The referendums on justice failed in the first place because the proposals to repeal the norms of the topics consulted (“yes”), have unified the “no” in the simple decision of millions of Italians let it be fine avoiding the referendum.

The basic question is that it is Parliament that must legislate on judicial matters, which are very complex. A “yes” or a “no” they are insufficient due to the complexity of the issues raised in the referendum.

Called to vote 51 million Italian citizens.  Photo: EFE

Called to vote 51 million Italian citizens.
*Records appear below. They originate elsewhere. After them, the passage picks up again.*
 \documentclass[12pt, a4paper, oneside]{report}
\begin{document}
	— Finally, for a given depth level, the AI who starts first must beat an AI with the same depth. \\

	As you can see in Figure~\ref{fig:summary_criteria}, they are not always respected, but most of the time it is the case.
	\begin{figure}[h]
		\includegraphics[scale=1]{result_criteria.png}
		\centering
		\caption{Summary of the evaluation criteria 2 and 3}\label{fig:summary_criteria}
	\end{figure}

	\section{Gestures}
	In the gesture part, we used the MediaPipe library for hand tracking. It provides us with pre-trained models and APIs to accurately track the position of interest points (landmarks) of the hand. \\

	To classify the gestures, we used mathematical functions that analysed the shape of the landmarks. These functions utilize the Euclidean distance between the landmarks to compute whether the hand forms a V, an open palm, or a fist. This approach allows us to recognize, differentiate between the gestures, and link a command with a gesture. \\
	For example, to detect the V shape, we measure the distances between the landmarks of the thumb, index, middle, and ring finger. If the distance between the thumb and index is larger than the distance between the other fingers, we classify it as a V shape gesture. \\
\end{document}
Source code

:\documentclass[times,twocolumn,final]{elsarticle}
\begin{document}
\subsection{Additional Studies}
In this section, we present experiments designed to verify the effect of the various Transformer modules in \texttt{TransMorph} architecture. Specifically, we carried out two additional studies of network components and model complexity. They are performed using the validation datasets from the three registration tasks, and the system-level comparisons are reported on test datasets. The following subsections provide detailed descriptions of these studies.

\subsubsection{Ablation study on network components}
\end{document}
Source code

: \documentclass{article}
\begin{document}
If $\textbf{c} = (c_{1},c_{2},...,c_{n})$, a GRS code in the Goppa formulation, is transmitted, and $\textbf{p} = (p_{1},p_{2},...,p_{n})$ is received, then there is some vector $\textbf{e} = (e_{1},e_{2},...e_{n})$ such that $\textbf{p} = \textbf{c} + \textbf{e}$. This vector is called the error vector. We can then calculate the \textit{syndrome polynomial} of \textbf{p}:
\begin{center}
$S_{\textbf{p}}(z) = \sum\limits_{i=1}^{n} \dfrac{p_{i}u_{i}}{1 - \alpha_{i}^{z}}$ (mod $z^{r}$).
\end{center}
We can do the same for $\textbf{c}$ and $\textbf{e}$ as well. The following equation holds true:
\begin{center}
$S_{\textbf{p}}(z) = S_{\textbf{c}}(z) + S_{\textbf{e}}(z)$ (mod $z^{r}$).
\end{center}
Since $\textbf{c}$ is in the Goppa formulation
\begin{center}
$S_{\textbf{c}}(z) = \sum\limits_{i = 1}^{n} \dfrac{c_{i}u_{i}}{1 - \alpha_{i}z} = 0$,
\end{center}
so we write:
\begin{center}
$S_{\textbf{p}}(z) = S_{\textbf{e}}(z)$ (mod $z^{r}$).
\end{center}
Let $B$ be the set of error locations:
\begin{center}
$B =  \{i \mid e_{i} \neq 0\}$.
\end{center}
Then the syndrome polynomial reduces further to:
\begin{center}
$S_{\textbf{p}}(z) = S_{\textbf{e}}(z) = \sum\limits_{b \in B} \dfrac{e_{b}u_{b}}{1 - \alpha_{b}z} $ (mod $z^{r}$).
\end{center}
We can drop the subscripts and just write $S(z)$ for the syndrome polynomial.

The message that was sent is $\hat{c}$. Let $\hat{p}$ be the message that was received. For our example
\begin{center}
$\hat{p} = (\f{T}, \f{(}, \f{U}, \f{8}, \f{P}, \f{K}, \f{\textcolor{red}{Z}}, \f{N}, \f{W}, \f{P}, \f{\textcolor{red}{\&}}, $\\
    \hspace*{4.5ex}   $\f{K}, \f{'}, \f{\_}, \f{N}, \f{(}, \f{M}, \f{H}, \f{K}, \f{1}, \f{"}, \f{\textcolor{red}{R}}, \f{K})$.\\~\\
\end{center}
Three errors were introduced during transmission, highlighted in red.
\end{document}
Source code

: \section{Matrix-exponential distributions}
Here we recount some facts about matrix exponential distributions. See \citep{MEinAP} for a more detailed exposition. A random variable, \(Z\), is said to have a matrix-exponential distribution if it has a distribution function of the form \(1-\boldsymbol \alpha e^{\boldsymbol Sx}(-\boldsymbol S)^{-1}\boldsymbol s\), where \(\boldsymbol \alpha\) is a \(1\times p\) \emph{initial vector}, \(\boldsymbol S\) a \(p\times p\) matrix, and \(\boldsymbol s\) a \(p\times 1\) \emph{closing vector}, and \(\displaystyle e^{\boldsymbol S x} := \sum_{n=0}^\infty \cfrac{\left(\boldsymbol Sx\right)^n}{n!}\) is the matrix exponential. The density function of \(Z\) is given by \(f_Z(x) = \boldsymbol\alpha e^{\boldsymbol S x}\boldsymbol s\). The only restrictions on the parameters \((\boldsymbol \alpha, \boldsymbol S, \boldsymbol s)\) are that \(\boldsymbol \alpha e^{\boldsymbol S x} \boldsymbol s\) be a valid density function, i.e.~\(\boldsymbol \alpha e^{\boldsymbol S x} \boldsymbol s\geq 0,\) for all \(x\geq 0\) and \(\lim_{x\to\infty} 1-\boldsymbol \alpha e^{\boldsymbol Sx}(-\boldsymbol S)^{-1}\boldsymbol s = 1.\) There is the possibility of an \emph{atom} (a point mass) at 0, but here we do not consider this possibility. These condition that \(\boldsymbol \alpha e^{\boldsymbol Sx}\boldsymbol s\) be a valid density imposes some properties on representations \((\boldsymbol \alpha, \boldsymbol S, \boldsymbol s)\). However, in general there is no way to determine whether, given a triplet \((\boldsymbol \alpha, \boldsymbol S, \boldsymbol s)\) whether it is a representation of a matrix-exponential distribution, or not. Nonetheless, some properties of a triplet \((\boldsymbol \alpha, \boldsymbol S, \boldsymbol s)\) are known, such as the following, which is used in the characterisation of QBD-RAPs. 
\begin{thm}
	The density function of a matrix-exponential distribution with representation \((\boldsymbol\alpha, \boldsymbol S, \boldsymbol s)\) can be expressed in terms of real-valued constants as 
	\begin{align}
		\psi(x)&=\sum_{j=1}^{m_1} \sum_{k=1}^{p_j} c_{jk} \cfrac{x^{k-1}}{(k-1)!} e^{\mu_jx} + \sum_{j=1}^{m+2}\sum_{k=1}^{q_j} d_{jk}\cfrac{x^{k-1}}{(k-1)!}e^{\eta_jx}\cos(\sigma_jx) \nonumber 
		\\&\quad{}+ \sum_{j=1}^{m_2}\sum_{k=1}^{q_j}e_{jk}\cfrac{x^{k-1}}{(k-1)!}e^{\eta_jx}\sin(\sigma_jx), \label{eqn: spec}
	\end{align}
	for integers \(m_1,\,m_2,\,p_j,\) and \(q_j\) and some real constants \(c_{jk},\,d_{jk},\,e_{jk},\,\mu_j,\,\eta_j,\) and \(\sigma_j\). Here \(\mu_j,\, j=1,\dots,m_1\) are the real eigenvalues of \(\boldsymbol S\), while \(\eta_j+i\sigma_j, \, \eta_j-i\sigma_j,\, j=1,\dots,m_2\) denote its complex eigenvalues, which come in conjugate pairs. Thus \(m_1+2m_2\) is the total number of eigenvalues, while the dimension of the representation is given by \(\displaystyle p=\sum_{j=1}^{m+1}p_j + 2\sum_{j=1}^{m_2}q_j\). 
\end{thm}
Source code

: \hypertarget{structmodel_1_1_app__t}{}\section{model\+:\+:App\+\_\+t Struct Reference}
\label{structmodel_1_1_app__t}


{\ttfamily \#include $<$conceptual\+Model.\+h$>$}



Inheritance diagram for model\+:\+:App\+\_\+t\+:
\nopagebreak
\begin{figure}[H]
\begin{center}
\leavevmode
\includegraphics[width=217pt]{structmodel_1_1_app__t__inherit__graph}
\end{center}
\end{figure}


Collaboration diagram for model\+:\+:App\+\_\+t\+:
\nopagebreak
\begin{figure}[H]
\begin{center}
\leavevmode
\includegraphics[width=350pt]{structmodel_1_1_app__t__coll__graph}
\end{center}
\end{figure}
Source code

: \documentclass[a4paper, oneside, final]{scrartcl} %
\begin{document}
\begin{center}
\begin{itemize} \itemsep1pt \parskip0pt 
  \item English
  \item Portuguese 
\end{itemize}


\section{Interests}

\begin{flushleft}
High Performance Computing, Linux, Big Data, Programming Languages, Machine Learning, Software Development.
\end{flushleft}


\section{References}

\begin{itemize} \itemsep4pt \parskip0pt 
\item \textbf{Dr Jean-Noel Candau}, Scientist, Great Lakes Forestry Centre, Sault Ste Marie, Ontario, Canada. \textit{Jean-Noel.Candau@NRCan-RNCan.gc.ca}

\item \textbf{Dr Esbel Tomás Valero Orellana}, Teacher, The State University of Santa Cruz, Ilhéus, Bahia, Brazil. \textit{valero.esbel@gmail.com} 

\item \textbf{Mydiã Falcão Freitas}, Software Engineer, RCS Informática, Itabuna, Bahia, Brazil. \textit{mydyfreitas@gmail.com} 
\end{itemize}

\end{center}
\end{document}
Photo: EFE

The loser

The results recorded a loser with name and surname, the leader of the center-right League Matteo Salvini, That it was he who launched the referendums in alliance with the small Radical Party.

Salvini had long ago ignored the fate of the referendums, which the polls have shown a fatal fate for the lack of interest of citizens.

Sunday and this Monday, Salvini has deserted the political stages, which remained in the hands of their collaborators. Right arm on the referendum question, the vice president of the Senate Roberto Calderoli held a press conference at the Lega headquarters in Milan.

Calderoli said that “I have no problem saying that what happened is the consequence of a plot for which the quorum of half plus one of the votes expressed was not reached. The strategy was to extend “total silence”.

The polls showed that the referendums had a fatal fate due to the lack of interest of the citizens.  Photo: EFE

The polls showed that the referendums had a fatal fate due to the lack of interest of the citizens. Photo: EFE

What happened in the municipality?

The panorama in the 978 municipalities that also voted on Sunday and whose results will be known very late this Monday, has shown – according to estimates – that the center-right parties have about 45% support At least by the Italians.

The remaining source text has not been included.